The bandits take a very long time to find, in the meantime we are treated to campfire stories, and Kvothe learns to be a woodsman and also takes an interest in one of his companions who is a mercenary from a mysterious and strange people called the Adem. The Adem are prohibited from teaching any outsiders their secret customs, but Kvothe’s annoying pestering pays off and he begins to learn. When the bandits are finally tracked down, Kvothe really outdoes himself and scares the crap out of all his fellows by blowing the whole place up with lightning. The really exciting part though is that for no reason whatsoever, the bandit leader is one of the Chandrian. The crazy mythic killers this whole story is wrapped around, palling around in the woods raiding caravans.
Next up, the mythical temptress Felurian. Naked goddess on a rock in the moonlight, that’s sure a new one! Oh wait I remember she was mentioned on the back of the first book, okay interest piqued. Oh jeezzz. Nearly all the next hundred pages read like a twelve-year old boy’s fantasy. Kvothe is a virgin. Nothing explicit, but they make love on and on and on in the twilight of the Fae. It felt like much longer than that. Felurian hates for any mortal man to be the first to leave, so she normally loves them to death. Kvothe escapes this dastardly fate with a promise to return and a sweet cape made from shadows. And there was literally no point to that section for me.
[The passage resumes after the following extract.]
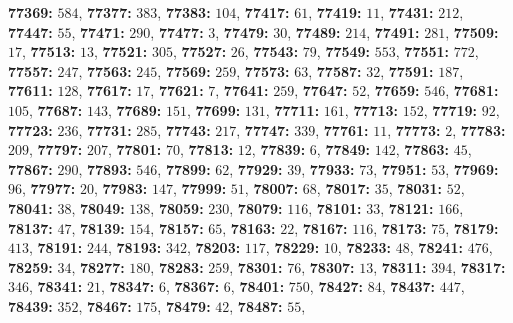 \textsf{\bfseries 77369:} $584$, \textsf{\bfseries 77377:} $383$, \textsf{\bfseries 77383:} $104$, \textsf{\bfseries 77417:} $61$, \textsf{\bfseries 77419:} $11$, \textsf{\bfseries 77431:} $212$, \textsf{\bfseries 77447:} $55$, \textsf{\bfseries 77471:} $290$, \textsf{\bfseries 77477:} $3$, \textsf{\bfseries 77479:} $30$, \textsf{\bfseries 77489:} $214$, \textsf{\bfseries 77491:} $281$, \textsf{\bfseries 77509:} $17$, \textsf{\bfseries 77513:} $13$, \textsf{\bfseries 77521:} $305$, \textsf{\bfseries 77527:} $26$, \textsf{\bfseries 77543:} $79$, \textsf{\bfseries 77549:} $553$, \textsf{\bfseries 77551:} $772$, \textsf{\bfseries 77557:} $247$, \textsf{\bfseries 77563:} $245$, \textsf{\bfseries 77569:} $259$, \textsf{\bfseries 77573:} $63$, \textsf{\bfseries 77587:} $32$, \textsf{\bfseries 77591:} $187$, \textsf{\bfseries 77611:} $128$, \textsf{\bfseries 77617:} $17$, \textsf{\bfseries 77621:} $7$, \textsf{\bfseries 77641:} $259$, \textsf{\bfseries 77647:} $52$, \textsf{\bfseries 77659:} $546$, \textsf{\bfseries 77681:} $105$, \textsf{\bfseries 77687:} $143$, \textsf{\bfseries 77689:} $151$, \textsf{\bfseries 77699:} $131$, \textsf{\bfseries 77711:} $161$, \textsf{\bfseries 77713:} $152$, \textsf{\bfseries 77719:} $92$, \textsf{\bfseries 77723:} $236$, \textsf{\bfseries 77731:} $285$, \textsf{\bfseries 77743:} $217$, \textsf{\bfseries 77747:} $339$, \textsf{\bfseries 77761:} $11$, \textsf{\bfseries 77773:} $2$, \textsf{\bfseries 77783:} $209$, \textsf{\bfseries 77797:} $207$, \textsf{\bfseries 77801:} $70$, \textsf{\bfseries 77813:} $12$, \textsf{\bfseries 77839:} $6$, \textsf{\bfseries 77849:} $142$, \textsf{\bfseries 77863:} $45$, \textsf{\bfseries 77867:} $290$, \textsf{\bfseries 77893:} $546$, \textsf{\bfseries 77899:} $62$, \textsf{\bfseries 77929:} $39$, \textsf{\bfseries 77933:} $73$, \textsf{\bfseries 77951:} $53$, \textsf{\bfseries 77969:} $96$, \textsf{\bfseries 77977:} $20$, \textsf{\bfseries 77983:} $147$, \textsf{\bfseries 77999:} $51$, \textsf{\bfseries 78007:} $68$, \textsf{\bfseries 78017:} $35$, \textsf{\bfseries 78031:} $52$, \textsf{\bfseries 78041:} $38$, \textsf{\bfseries 78049:} $138$, \textsf{\bfseries 78059:} $230$, \textsf{\bfseries 78079:} $116$, \textsf{\bfseries 78101:} $33$, \textsf{\bfseries 78121:} $166$, \textsf{\bfseries 78137:} $47$, \textsf{\bfseries 78139:} $154$, \textsf{\bfseries 78157:} $65$, \textsf{\bfseries 78163:} $22$, \textsf{\bfseries 78167:} $116$, \textsf{\bfseries 78173:} $75$, \textsf{\bfseries 78179:} $413$, \textsf{\bfseries 78191:} $244$, \textsf{\bfseries 78193:} $342$, \textsf{\bfseries 78203:} $117$, \textsf{\bfseries 78229:} $10$, \textsf{\bfseries 78233:} $48$, \textsf{\bfseries 78241:} $476$, \textsf{\bfseries 78259:} $34$, \textsf{\bfseries 78277:} $180$, \textsf{\bfseries 78283:} $259$, \textsf{\bfseries 78301:} $76$, \textsf{\bfseries 78307:} $13$, \textsf{\bfseries 78311:} $394$, \textsf{\bfseries 78317:} $346$, \textsf{\bfseries 78341:} $21$, \textsf{\bfseries 78347:} $6$, \textsf{\bfseries 78367:} $6$, \textsf{\bfseries 78401:} $750$, \textsf{\bfseries 78427:} $84$, \textsf{\bfseries 78437:} $447$, \textsf{\bfseries 78439:} $352$, \textsf{\bfseries 78467:} $175$, \textsf{\bfseries 78479:} $42$, \textsf{\bfseries 78487:} $55$,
Last of all Kvothe travels far and away to the harsh land of the Adem to learn their ways. This is very tough since they don’t want to accept him, but Kvothe has a big mouth and an unending supply of witticisms and so he graduates from this school of thought. It reminded me very very much of Rand going to the Aiel in Robert Jordan’s Wheel of Time series. Very much. So, really the book drops off right there as Kvothe gets back to the University swollen with new life experience, and more darkness tucked under his belt. By my lazy calculations he is about sixteen years old now. His partially self-crafted legend is growing, and how in the world is this ever going to conclude in one more book?
I know I didn’t make it sound very exciting, but it was very readable (twice!) and the most solid believable fantasy imaginable. Rooted in a world like ours with a mythical past, it’s easy to imagine yourself walking and talking with these characters. This is not rushed fiction, it’s carefully and methodically built fiction. That’s why even if I feel this book wandered, I wouldn’t hesitate to recommend it and I trust the author to give us a fantastic ending sometime soon. I hope.